その視線に耐えかねたのか、それとも弁解のネタが尽きたのか知らないが、不意に少し真剣に唯音は聞いてきた。

「ねえ、隆司。会場の人たち、みんな楽しそうだったよね?」

「ん?ああ、まあな」

質問の意図は理解しかねたが、肯定しておく。あの会場にいる人々、みんなそれぞれ楽しそうに笑っていた。

そうじゃないのかもしれないけれど、少なくとも俺は楽しかったし、視界に入ってきた人はみんな楽しそうにしていた。
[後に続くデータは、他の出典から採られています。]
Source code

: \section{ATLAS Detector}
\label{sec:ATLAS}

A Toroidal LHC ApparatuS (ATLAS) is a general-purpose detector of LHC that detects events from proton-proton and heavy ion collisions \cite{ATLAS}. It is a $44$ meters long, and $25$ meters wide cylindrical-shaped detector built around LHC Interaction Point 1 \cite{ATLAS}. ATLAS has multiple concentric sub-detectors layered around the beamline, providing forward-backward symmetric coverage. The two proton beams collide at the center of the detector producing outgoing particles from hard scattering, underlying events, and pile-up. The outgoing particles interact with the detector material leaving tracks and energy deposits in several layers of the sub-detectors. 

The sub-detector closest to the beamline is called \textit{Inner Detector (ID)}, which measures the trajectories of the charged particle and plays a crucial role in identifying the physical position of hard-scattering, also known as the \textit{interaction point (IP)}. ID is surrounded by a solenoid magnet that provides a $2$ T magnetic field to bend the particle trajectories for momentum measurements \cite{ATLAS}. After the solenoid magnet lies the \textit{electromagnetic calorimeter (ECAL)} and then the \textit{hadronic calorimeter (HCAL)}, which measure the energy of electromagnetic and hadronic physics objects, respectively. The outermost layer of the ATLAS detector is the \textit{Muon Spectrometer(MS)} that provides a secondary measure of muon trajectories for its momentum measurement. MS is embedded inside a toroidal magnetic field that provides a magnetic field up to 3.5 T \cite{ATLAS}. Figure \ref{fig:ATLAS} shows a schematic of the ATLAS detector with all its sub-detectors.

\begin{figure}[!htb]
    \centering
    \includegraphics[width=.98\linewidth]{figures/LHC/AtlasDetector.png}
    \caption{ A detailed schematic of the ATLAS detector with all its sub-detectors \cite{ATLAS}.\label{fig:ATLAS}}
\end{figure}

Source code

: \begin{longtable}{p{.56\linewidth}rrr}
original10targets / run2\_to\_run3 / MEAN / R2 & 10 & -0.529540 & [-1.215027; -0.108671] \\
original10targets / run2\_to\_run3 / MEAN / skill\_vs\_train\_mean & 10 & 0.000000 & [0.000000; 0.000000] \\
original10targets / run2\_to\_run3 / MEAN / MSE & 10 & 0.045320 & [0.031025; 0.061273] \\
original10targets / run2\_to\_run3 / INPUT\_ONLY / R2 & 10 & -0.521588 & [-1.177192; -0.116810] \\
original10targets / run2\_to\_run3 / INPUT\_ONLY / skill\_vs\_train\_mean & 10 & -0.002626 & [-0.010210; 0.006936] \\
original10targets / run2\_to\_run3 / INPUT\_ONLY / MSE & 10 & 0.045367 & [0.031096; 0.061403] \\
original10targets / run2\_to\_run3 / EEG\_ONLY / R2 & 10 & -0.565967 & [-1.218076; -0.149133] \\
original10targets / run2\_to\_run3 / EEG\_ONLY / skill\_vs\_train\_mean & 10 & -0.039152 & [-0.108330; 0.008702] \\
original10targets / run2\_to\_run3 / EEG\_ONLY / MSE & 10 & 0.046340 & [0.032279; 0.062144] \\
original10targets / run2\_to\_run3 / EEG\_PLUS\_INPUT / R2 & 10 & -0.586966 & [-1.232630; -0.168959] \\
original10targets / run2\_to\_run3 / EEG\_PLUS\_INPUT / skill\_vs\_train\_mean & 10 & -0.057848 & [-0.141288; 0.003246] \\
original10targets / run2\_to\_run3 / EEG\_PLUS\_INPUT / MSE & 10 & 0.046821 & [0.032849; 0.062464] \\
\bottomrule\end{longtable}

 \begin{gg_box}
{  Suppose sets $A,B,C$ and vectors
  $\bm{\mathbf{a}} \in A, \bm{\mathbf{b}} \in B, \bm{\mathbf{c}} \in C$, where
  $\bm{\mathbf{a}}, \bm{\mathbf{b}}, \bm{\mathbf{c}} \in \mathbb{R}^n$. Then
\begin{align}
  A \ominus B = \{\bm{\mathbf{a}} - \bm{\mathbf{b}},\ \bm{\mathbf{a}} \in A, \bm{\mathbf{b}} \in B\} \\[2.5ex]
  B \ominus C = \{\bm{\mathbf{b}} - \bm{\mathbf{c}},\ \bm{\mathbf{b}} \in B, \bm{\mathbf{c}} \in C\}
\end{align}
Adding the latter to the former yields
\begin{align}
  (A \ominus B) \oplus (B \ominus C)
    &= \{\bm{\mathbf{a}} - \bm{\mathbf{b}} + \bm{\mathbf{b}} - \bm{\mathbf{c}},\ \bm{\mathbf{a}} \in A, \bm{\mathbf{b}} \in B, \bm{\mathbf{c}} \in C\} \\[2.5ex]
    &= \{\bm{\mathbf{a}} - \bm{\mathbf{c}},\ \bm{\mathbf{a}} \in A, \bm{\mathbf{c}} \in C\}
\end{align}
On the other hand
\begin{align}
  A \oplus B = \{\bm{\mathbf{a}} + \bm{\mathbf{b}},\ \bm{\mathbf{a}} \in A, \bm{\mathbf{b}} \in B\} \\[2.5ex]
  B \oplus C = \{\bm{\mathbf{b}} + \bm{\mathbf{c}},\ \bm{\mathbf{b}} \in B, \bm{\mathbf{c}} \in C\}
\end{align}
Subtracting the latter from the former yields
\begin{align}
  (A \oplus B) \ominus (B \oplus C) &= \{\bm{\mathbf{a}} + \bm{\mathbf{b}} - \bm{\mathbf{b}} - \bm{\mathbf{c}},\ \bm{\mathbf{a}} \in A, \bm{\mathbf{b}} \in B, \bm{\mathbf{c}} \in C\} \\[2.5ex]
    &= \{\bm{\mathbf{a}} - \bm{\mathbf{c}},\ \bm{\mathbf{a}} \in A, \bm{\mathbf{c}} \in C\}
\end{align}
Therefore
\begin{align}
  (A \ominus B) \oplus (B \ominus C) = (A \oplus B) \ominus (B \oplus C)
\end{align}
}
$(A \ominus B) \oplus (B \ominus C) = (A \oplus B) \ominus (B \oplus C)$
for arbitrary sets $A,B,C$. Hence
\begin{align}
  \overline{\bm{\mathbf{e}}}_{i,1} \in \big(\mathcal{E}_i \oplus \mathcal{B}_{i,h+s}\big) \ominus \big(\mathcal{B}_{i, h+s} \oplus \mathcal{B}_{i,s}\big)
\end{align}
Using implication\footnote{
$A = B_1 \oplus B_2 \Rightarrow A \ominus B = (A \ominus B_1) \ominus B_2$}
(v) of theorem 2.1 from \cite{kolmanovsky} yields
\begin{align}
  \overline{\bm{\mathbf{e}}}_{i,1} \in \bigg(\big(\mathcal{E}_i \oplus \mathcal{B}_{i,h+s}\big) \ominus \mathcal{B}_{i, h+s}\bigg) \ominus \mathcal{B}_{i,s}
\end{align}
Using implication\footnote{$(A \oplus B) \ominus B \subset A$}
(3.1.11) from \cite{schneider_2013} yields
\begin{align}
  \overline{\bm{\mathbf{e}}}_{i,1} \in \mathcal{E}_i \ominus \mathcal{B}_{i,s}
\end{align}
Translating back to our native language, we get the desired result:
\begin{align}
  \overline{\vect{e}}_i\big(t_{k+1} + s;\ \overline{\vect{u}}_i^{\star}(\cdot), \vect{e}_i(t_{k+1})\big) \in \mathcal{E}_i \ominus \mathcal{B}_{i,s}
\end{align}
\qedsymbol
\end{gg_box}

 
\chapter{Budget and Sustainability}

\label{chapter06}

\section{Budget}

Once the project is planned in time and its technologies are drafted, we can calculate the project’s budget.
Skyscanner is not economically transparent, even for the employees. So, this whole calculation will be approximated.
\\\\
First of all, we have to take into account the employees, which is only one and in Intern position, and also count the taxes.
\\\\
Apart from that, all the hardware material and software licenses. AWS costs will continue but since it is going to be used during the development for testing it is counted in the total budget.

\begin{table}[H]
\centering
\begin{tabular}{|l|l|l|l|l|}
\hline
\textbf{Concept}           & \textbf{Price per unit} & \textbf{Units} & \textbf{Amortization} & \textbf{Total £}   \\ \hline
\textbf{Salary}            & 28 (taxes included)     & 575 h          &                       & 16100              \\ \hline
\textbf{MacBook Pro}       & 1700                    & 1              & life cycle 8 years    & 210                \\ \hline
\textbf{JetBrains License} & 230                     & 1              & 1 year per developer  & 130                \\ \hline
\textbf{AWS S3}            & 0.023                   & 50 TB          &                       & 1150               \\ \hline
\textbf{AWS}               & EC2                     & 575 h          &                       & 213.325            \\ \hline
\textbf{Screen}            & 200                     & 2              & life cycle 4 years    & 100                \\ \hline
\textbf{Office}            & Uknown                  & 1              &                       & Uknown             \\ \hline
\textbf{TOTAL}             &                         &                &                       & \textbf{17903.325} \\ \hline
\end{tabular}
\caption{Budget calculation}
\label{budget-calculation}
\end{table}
「私、ああいう雰囲気好きなんだ。みんなが無条件で笑えるようなああいう雰囲気」

だから行きたかったんだ。そういって唯音は少し苦笑いを浮かべる。

別に隠すような理由かと聞き返すと、恥ずかしかったからという答えが返ってきた。

恥ずかしいかどうかは知らないが、その意見には同意ができる。

祭り会場の、あのどことなく楽しくなるような感覚は、気持ちがいい。

あの人込みにはうんざりするが、それを差し引いても十分得るものは大きい。

「俺も好きだよ。ああいう雰囲気」

花火の光で一瞬たりとも同じ表情を見せない唯音の横顔を見ながら、俺は言った。

「ありがと」

俺の言葉をきいて、唯音はうれしそうに微笑んでくれた。

この顔を見れることを俺はうれしく思う。そしてこれからも見ていきたいとも。

「ずっと、みんながこんな風に笑えて入れたらいいのにね」

「・・・そうだな」

なんで、唯音がこんな風に言ったのかはわからなかった。だけど、それでも、そのとき俺は心の底から、みんなが、俺が、そして唯音が笑っていられたら、そんなこことを考えていた。

 

 

結局、人の流れの中に直弥たちの姿を確認できなかった。

だから俺はあの日、唯音と一緒に歩いたこの堤防の上を独りで歩いている。

人込みの中独りで見たいと思わなかったのがひとつの理由であり、理由はもう一つ。

ゆっくりと歩いて、あの日と同じ場所に到着する。

前のときよりも早く着いたのは、会場を出たのが早かったのか俺の歩調が早かったのかは知らない。

俺は、その土手に寝転ぶと花火がはじまるのを待った。

やがて花火が始まる。

ドンッ、ドンッという音とともに、あたりが一瞬明るくなる。

音とともに毎回違う光が一面を染めていく。

その光景を見ながら思い出す、あのときの言葉。

―ずっと、みんながこんな風に笑えて入れたらいいのにね

「なあ、唯音。今おまえのいる場所からこの花火は見えているか?」

小声で問い掛ける。

声は花火の音でかき消され、どこにも届くことはない。

「今おまえは・・・」

―笑っているか。

俺の発した言葉は届いただろうか。今、遠くにいる君に。

花火は上がりつづける。ドンッ、ドンッと音を立てながら夜空に花ひらいては消えていく。儚く、淋しげに・・・。